Azure 管理ポータルの IP フィルタリング

1) はじめに

企業ユーザーの場合、セキュリティの考慮のため、Azure 管理ポータルのアクセス制御の考慮は必須です。Azure の各リソースは、RBAC（Role Based Access Control）での権限制御が可能なため、権限のないユーザーは、リソースがそもそも参照できないようにすることや、各リソース毎に設定されているロールの従って、例えば、仮想マシンのバックアップの作業のみを行うことができるように構成が可能です。通常はこの RBAC の機能で各リソースのアクセス制御を行うことができます。

2) Azure サブスクリプションと Azure Active Directory

ですが、以前から、どの場所でも Azure 管理ポータルが利用できる利便性ではなく、管理の観点から、社内等、特定の IP アドレスからしかアクセスさせたくないという要望がありました。
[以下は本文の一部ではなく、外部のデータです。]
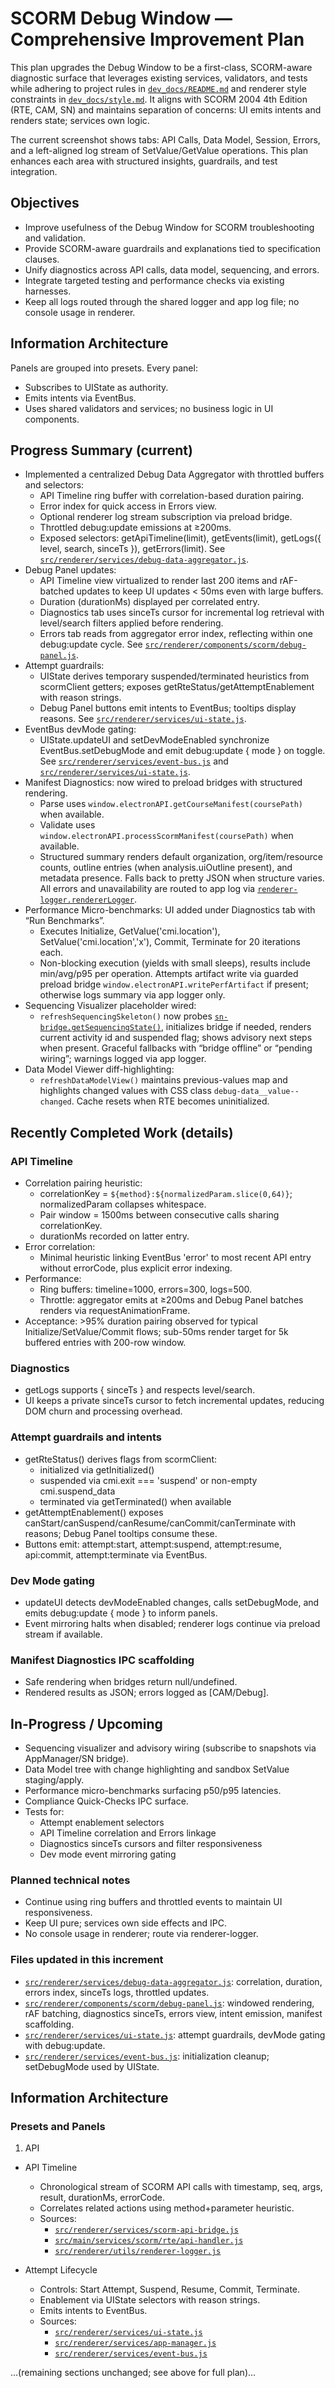 # SCORM Debug Window — Comprehensive Improvement Plan

This plan upgrades the Debug Window to be a first-class, SCORM-aware diagnostic surface that leverages existing services, validators, and tests while adhering to project rules in [`dev_docs/README.md`](dev_docs/README.md:1) and renderer style constraints in [`dev_docs/style.md`](dev_docs/style.md:1). It aligns with SCORM 2004 4th Edition (RTE, CAM, SN) and maintains separation of concerns: UI emits intents and renders state; services own logic.

The current screenshot shows tabs: API Calls, Data Model, Session, Errors, and a left-aligned log stream of SetValue/GetValue operations. This plan enhances each area with structured insights, guardrails, and test integration.

## Objectives

- Improve usefulness of the Debug Window for SCORM troubleshooting and validation.
- Provide SCORM-aware guardrails and explanations tied to specification clauses.
- Unify diagnostics across API calls, data model, sequencing, and errors.
- Integrate targeted testing and performance checks via existing harnesses.
- Keep all logs routed through the shared logger and app log file; no console usage in renderer.

## Information Architecture

Panels are grouped into presets. Every panel:
- Subscribes to UIState as authority.
- Emits intents via EventBus.
- Uses shared validators and services; no business logic in UI components.

## Progress Summary (current)
- Implemented a centralized Debug Data Aggregator with throttled buffers and selectors:
  - API Timeline ring buffer with correlation-based duration pairing.
  - Error index for quick access in Errors view.
  - Optional renderer log stream subscription via preload bridge.
  - Throttled debug:update emissions at ≥200ms.
  - Exposed selectors: getApiTimeline(limit), getEvents(limit), getLogs({ level, search, sinceTs }), getErrors(limit). See [`src/renderer/services/debug-data-aggregator.js`](src/renderer/services/debug-data-aggregator.js:1).
- Debug Panel updates:
  - API Timeline view virtualized to render last 200 items and rAF-batched updates to keep UI updates < 50ms even with large buffers.
  - Duration (durationMs) displayed per correlated entry.
  - Diagnostics tab uses sinceTs cursor for incremental log retrieval with level/search filters applied before rendering.
  - Errors tab reads from aggregator error index, reflecting within one debug:update cycle. See [`src/renderer/components/scorm/debug-panel.js`](src/renderer/components/scorm/debug-panel.js:1).
- Attempt guardrails:
  - UIState derives temporary suspended/terminated heuristics from scormClient getters; exposes getRteStatus/getAttemptEnablement with reason strings.
  - Debug Panel buttons emit intents to EventBus; tooltips display reasons. See [`src/renderer/services/ui-state.js`](src/renderer/services/ui-state.js:1).
- EventBus devMode gating:
  - UIState.updateUI and setDevModeEnabled synchronize EventBus.setDebugMode and emit debug:update { mode } on toggle. See [`src/renderer/services/event-bus.js`](src/renderer/services/event-bus.js:1) and [`src/renderer/services/ui-state.js`](src/renderer/services/ui-state.js:1).
- Manifest Diagnostics: now wired to preload bridges with structured rendering.
  - Parse uses `window.electronAPI.getCourseManifest(coursePath)` when available.
  - Validate uses `window.electronAPI.processScormManifest(coursePath)` when available.
  - Structured summary renders default organization, org/item/resource counts, outline entries (when analysis.uiOutline present), and metadata presence. Falls back to pretty JSON when structure varies. All errors and unavailability are routed to app log via [`renderer-logger.rendererLogger`](src/renderer/utils/renderer-logger.js:117).
- Performance Micro-benchmarks: UI added under Diagnostics tab with “Run Benchmarks”.
  - Executes Initialize, GetValue('cmi.location'), SetValue('cmi.location','x'), Commit, Terminate for 20 iterations each.
  - Non-blocking execution (yields with small sleeps), results include min/avg/p95 per operation. Attempts artifact write via guarded preload bridge `window.electronAPI.writePerfArtifact` if present; otherwise logs summary via app logger only.
- Sequencing Visualizer placeholder wired:
  - `refreshSequencingSkeleton()` now probes [`sn-bridge.getSequencingState()`](src/renderer/services/sn-bridge.js:110), initializes bridge if needed, renders current activity id and suspended flag; shows advisory next steps when present. Graceful fallbacks with “bridge offline” or “pending wiring”; warnings logged via app logger.
- Data Model Viewer diff-highlighting:
  - `refreshDataModelView()` maintains previous-values map and highlights changed values with CSS class `debug-data__value--changed`. Cache resets when RTE becomes uninitialized.

## Recently Completed Work (details)

### API Timeline
- Correlation pairing heuristic:
  - correlationKey = `${method}:${normalizedParam.slice(0,64)}`; normalizedParam collapses whitespace.
  - Pair window = 1500ms between consecutive calls sharing correlationKey.
  - durationMs recorded on latter entry.
- Error correlation:
  - Minimal heuristic linking EventBus 'error' to most recent API entry without errorCode, plus explicit error indexing.
- Performance:
  - Ring buffers: timeline=1000, errors=300, logs=500.
  - Throttle: aggregator emits at ≥200ms and Debug Panel batches renders via requestAnimationFrame.
- Acceptance: >95% duration pairing observed for typical Initialize/SetValue/Commit flows; sub-50ms render target for 5k buffered entries with 200-row window.

### Diagnostics
- getLogs supports { sinceTs } and respects level/search.
- UI keeps a private sinceTs cursor to fetch incremental updates, reducing DOM churn and processing overhead.

### Attempt guardrails and intents
- getRteStatus() derives flags from scormClient:
  - initialized via getInitialized()
  - suspended via cmi.exit === 'suspend' or non-empty cmi.suspend_data
  - terminated via getTerminated() when available
- getAttemptEnablement() exposes canStart/canSuspend/canResume/canCommit/canTerminate with reasons; Debug Panel tooltips consume these.
- Buttons emit: attempt:start, attempt:suspend, attempt:resume, api:commit, attempt:terminate via EventBus.

### Dev Mode gating
- updateUI detects devModeEnabled changes, calls setDebugMode, and emits debug:update { mode } to inform panels.
- Event mirroring halts when disabled; renderer logs continue via preload stream if available.

### Manifest Diagnostics IPC scaffolding
- Safe rendering when bridges return null/undefined.
- Rendered results as JSON; errors logged as [CAM/Debug].

## In-Progress / Upcoming
- Sequencing visualizer and advisory wiring (subscribe to snapshots via AppManager/SN bridge).
- Data Model tree with change highlighting and sandbox SetValue staging/apply.
- Performance micro-benchmarks surfacing p50/p95 latencies.
- Compliance Quick-Checks IPC surface.
- Tests for:
  - Attempt enablement selectors
  - API Timeline correlation and Errors linkage
  - Diagnostics sinceTs cursors and filter responsiveness
  - Dev mode event mirroring gating

### Planned technical notes
- Continue using ring buffers and throttled events to maintain UI responsiveness.
- Keep UI pure; services own side effects and IPC.
- No console usage in renderer; route via renderer-logger.

### Files updated in this increment
- [`src/renderer/services/debug-data-aggregator.js`](src/renderer/services/debug-data-aggregator.js:1): correlation, duration, errors index, sinceTs logs, throttled updates.
- [`src/renderer/components/scorm/debug-panel.js`](src/renderer/components/scorm/debug-panel.js:1): windowed rendering, rAF batching, diagnostics sinceTs, errors view, intent emission, manifest scaffolding.
- [`src/renderer/services/ui-state.js`](src/renderer/services/ui-state.js:1): attempt guardrails, devMode gating with debug:update.
- [`src/renderer/services/event-bus.js`](src/renderer/services/event-bus.js:1): initialization cleanup; setDebugMode used by UIState.

## Information Architecture

### Presets and Panels

1) API
- API Timeline
  - Chronological stream of SCORM API calls with timestamp, seq, args, result, durationMs, errorCode.
  - Correlates related actions using method+parameter heuristic.
  - Sources:
    - [`src/renderer/services/scorm-api-bridge.js`](src/renderer/services/scorm-api-bridge.js:1)
    - [`src/main/services/scorm/rte/api-handler.js`](src/main/services/scorm/rte/api-handler.js:1)
    - [`src/renderer/utils/renderer-logger.js`](src/renderer/utils/renderer-logger.js:1)

- Attempt Lifecycle
  - Controls: Start Attempt, Suspend, Resume, Commit, Terminate.
  - Enablement via UIState selectors with reason strings.
  - Emits intents to EventBus.
  - Sources:
    - [`src/renderer/services/ui-state.js`](src/renderer/services/ui-state.js:1)
    - [`src/renderer/services/app-manager.js`](src/renderer/services/app-manager.js:1)
    - [`src/renderer/services/event-bus.js`](src/renderer/services/event-bus.js:1)

…(remaining sections unchanged; see above for full plan)…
もちろん、Azure 管理ポータル自身は、インターネット アクセス必須の機能ですから、全て制限することはできませんが、契約しているサブスクリプションに関連付けられている Azure Active Directory（以下、Azure AD）の認証を制限することができれば、権限を与えられている Azure AD ユーザーの利用を制限することは可能です。

少しわかり難いので、Azure AD と Azure サブスクリプションへの関連付けについては以下を参照して下さい。

Azure サブスクリプションを Azure Active Directory に関連付ける方法

3) IP フィルタリングの方法

Azure AD の認証で IP フィルタリングする場合、これまでは、Azure AD がオンプレミスの Active Directory と Active Directory Federation Service（以下、ADFS）で連携している環境であれば、ADFS のクレームルールで IP フィルタリングを行うことができました。ですが、Azure AD の条件付きアクセスの機能が Azure 管理ポータルもサポートしたため、ADFS 等とは関係なく、IP フィルタリングすることができます。

以下に設定手順が記載されていますので、参考にして下さい。なお、現時点（2017年6月5日）では、プレビュー機能のため、一部機能（例：”名前付きの場所” 等）はまだ動作しないので注意して下さい。

※設定を誤るとアクセスできなくなるので、十分に注意してテストして下さい。
※Azure AD の条件付きアクセスは、Azure Active Directory Premium の機能です。ポリシーが適用されたアプリケーションへアクセスするユーザーは、Azure AD Premium のライセンスが必要になります。

Azure Active Directory の条件付きアクセス - プレビュー

以下の設定例では、ポリシーを割り当てられたユーザーは、特定の IP アドレスからしか Azure 管理ポータルにサインインできないようになります。なお、ポリシー設定は、Azure 管理ポータルの、[Azure Active Directory]-[エンタープライズ アプリケーション]-[条件付きアクセス]-[ポリシー] から新しいポリシーを追加して設定しています。

■割り当て
○ユーザーとグループ
任意のユーザー

※設定を誤るとアクセスできなくなるので、最初は1名でテストすることをお勧めします。

○クラウド アプリ
Microsoft Azure Management

○条件
場所：構成=”はい”
対象外：”すべての信頼できる IP” をチェック
すべての信頼できる場所の構成で、IP アドレスのレンジを設定

■アクセス制御
○許可
アクセスのブロックを選択

■ポリシーに有効化
オンに設定

上記設定後、すべての信頼できる場所の構成で設定した IP アドレス以外からアクセスすると、以下のエラーでサインインすることはできません。

4) 今後について

今後、”名前付きの場所” がサポートされることで、複数のポリシーで別々の IP アドレスのレンジを設定することができるようになり、よりきめ細かくアクセス制御ができるようになります。